Early puberty could be inserted in to this phenomenon of secular trend as a form with genetically fixed auxological features, and it could be defined as a “paraphysiological” condition. In agreement with this hypothesis, we observed in our patients that final height was significantly affected only by height at pubertal onset and by target height, characteristics that are also described in normal puberty,12 and that treatment did not appear to improve the initial height prognosis. We must point out, however, that these results need confirmation; the small number of patients with poor prognosis at onset, in fact, could blunt positive results.
However, all authors agreed that the age of menarche, in the past 20 years, has remained unchanged, at ∼ 12 years , although there are some slight ethnic differences.

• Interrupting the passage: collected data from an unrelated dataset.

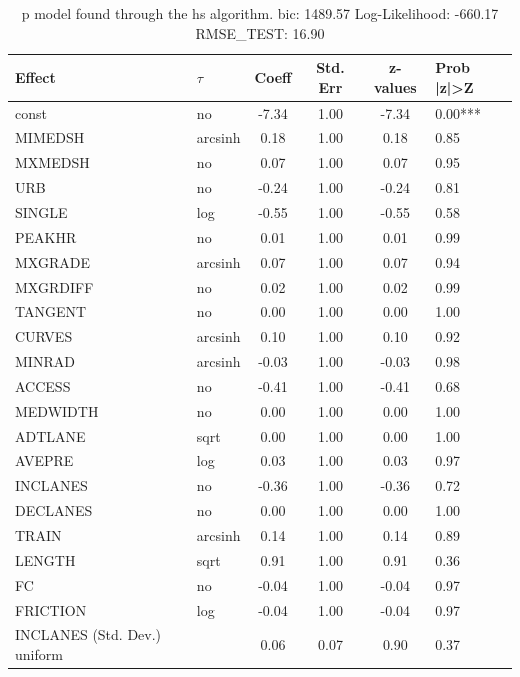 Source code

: \begin{table}
	\caption{p model found through the hs algorithm. bic: 1489.57 Log-Likelihood: -660.17 RMSE_TEST: 16.90}
	\begin{center}
		\begin{tabular}{|l|l|c|c|c|l|}
			\hline
			Effect & $\tau$ & Coeff & Std. Err & z-values & Prob |z|>Z \\
			\hline
			const & no & -7.34 & 1.00 & -7.34 & 0.00*** \\
			\hline
			MIMEDSH & arcsinh & 0.18 & 1.00 & 0.18 & 0.85 \\
			\hline
			MXMEDSH & no & 0.07 & 1.00 & 0.07 & 0.95 \\
			\hline
			URB & no & -0.24 & 1.00 & -0.24 & 0.81 \\
			\hline
			SINGLE & log & -0.55 & 1.00 & -0.55 & 0.58 \\
			\hline
			PEAKHR & no & 0.01 & 1.00 & 0.01 & 0.99 \\
			\hline
			MXGRADE & arcsinh & 0.07 & 1.00 & 0.07 & 0.94 \\
			\hline
			MXGRDIFF & no & 0.02 & 1.00 & 0.02 & 0.99 \\
			\hline
			TANGENT & no & 0.00 & 1.00 & 0.00 & 1.00 \\
			\hline
			CURVES & arcsinh & 0.10 & 1.00 & 0.10 & 0.92 \\
			\hline
			MINRAD & arcsinh & -0.03 & 1.00 & -0.03 & 0.98 \\
			\hline
			ACCESS & no & -0.41 & 1.00 & -0.41 & 0.68 \\
			\hline
			MEDWIDTH & no & 0.00 & 1.00 & 0.00 & 1.00 \\
			\hline
			ADTLANE & sqrt & 0.00 & 1.00 & 0.00 & 1.00 \\
			\hline
			AVEPRE & log & 0.03 & 1.00 & 0.03 & 0.97 \\
			\hline
			INCLANES & no & -0.36 & 1.00 & -0.36 & 0.72 \\
			\hline
			DECLANES & no & 0.00 & 1.00 & 0.00 & 1.00 \\
			\hline
			TRAIN & arcsinh & 0.14 & 1.00 & 0.14 & 0.89 \\
			\hline
			LENGTH & sqrt & 0.91 & 1.00 & 0.91 & 0.36 \\
			\hline
			FC & no & -0.04 & 1.00 & -0.04 & 0.97 \\
			\hline
			FRICTION & log & -0.04 & 1.00 & -0.04 & 0.97 \\
			\hline
			INCLANES (Std. Dev.) uniform &  & 0.06 & 0.07 & 0.90 & 0.37 \\
			\hline

\end{tabular}
\end{center}
\end{table}
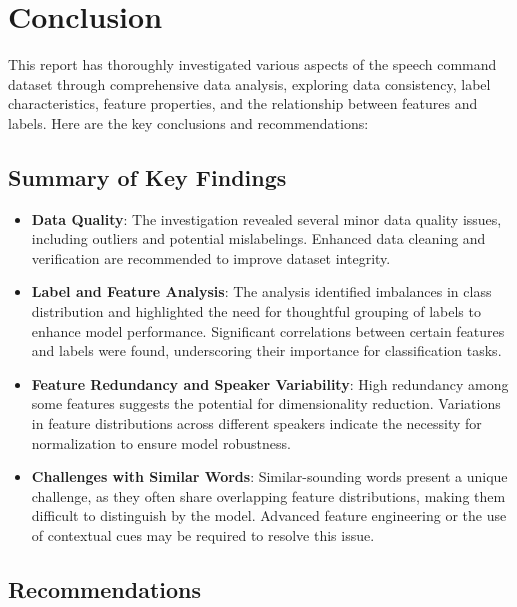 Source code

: \section{Conclusion}

This report has thoroughly investigated various aspects of the speech command dataset through comprehensive data analysis, exploring data consistency, label characteristics, feature properties, and the relationship between features and labels. Here are the key conclusions and recommendations:

\subsection{Summary of Key Findings}

\begin{itemize}
    \item \textbf{Data Quality}:
    The investigation revealed several minor data quality issues,
    including outliers and potential mislabelings. Enhanced data cleaning and verification
    are recommended to improve dataset integrity.
    \item \textbf{Label and Feature Analysis}:
    The analysis identified imbalances in class distribution and highlighted the need
    for thoughtful grouping of labels to enhance model performance.
    Significant correlations between certain features and labels were found,
    underscoring their importance for classification tasks.
    \item \textbf{Feature Redundancy and Speaker Variability}:
    High redundancy among some features suggests the potential for dimensionality reduction.
    Variations in feature distributions across different speakers indicate the necessity for
    normalization to ensure model robustness.
    \item \textbf{Challenges with Similar Words}:
    Similar-sounding words present a unique challenge, as they often share
    overlapping feature distributions, making them difficult to distinguish by the model.
    Advanced feature engineering or the use of contextual cues may be required to resolve this issue.
\end{itemize}

\subsection{Recommendations}

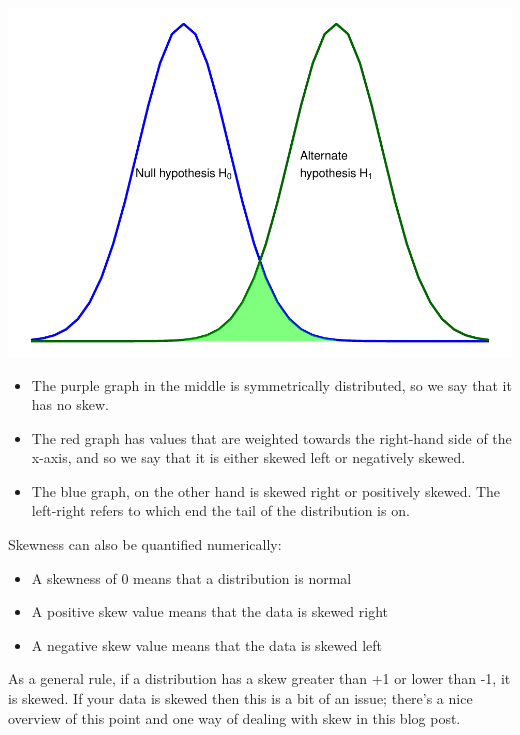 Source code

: \documentclass[
]{book}
\providecommand{\tightlist}{%
  \setlength{\itemsep}{0pt}\setlength{\parskip}{0pt}}
\begin{document}
\begin{center}\includegraphics{_main_files/figure-latex/unnamed-chunk-82-1} \end{center}

\begin{itemize}
\tightlist
\item
  The purple graph in the middle is symmetrically distributed, so we say that it has no skew.
\item
  The red graph has values that are weighted towards the right-hand side of the x-axis, and so we say that it is either skewed left or negatively skewed.
\item
  The blue graph, on the other hand is skewed right or positively skewed. The left-right refers to which end the tail of the distribution is on.
\end{itemize}

Skewness can also be quantified numerically:

\begin{itemize}
\tightlist
\item
  A skewness of 0 means that a distribution is normal
\item
  A positive skew value means that the data is skewed right
\item
  A negative skew value means that the data is skewed left
\end{itemize}

As a general rule, if a distribution has a skew greater than +1 or lower than -1, it is skewed. If your data is skewed then this is a bit of an issue; there's a nice overview of this point and one way of dealing with skew in this blog post.
\end{document}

Marti-Henneberg and Vizmanos,30 in a sample of 163 girls from north east Spain, found a negative correlation between pubertal onset and its duration, so they concluded that the duration of puberty in girls depended on the timing of its onset. In our study, the untreated girls showed a regular and fairly quick progression of pubertal signs and onset of menarche at a mean age of 10.8 years. However, we assume that these differences in pubertal development between our girls and those examined by Marti-Henneberg and Vizmanos might be determined by ethnic/genetic factors that did not affect the final height. In fact, in our experience, early puberty is associated with a satisfactory height prognosis that is not significantly modified by treatment, except perhaps in some selected cases. In addition, the observation that height at menarche was achieved at different times, but was similar in the two groups, indicates a predetermined auxological destiny in subjects with early puberty, which is unaffected by treatment.
Finally, we have to point out that our study evaluated only the auxological results of LHRH analogue treatment. However, other factors might justify treatment and should be considered by paediatricians when deciding on treatment—for example, important emotional and cognitive difficulties that can sometimes affect girls with precocious pubertal development.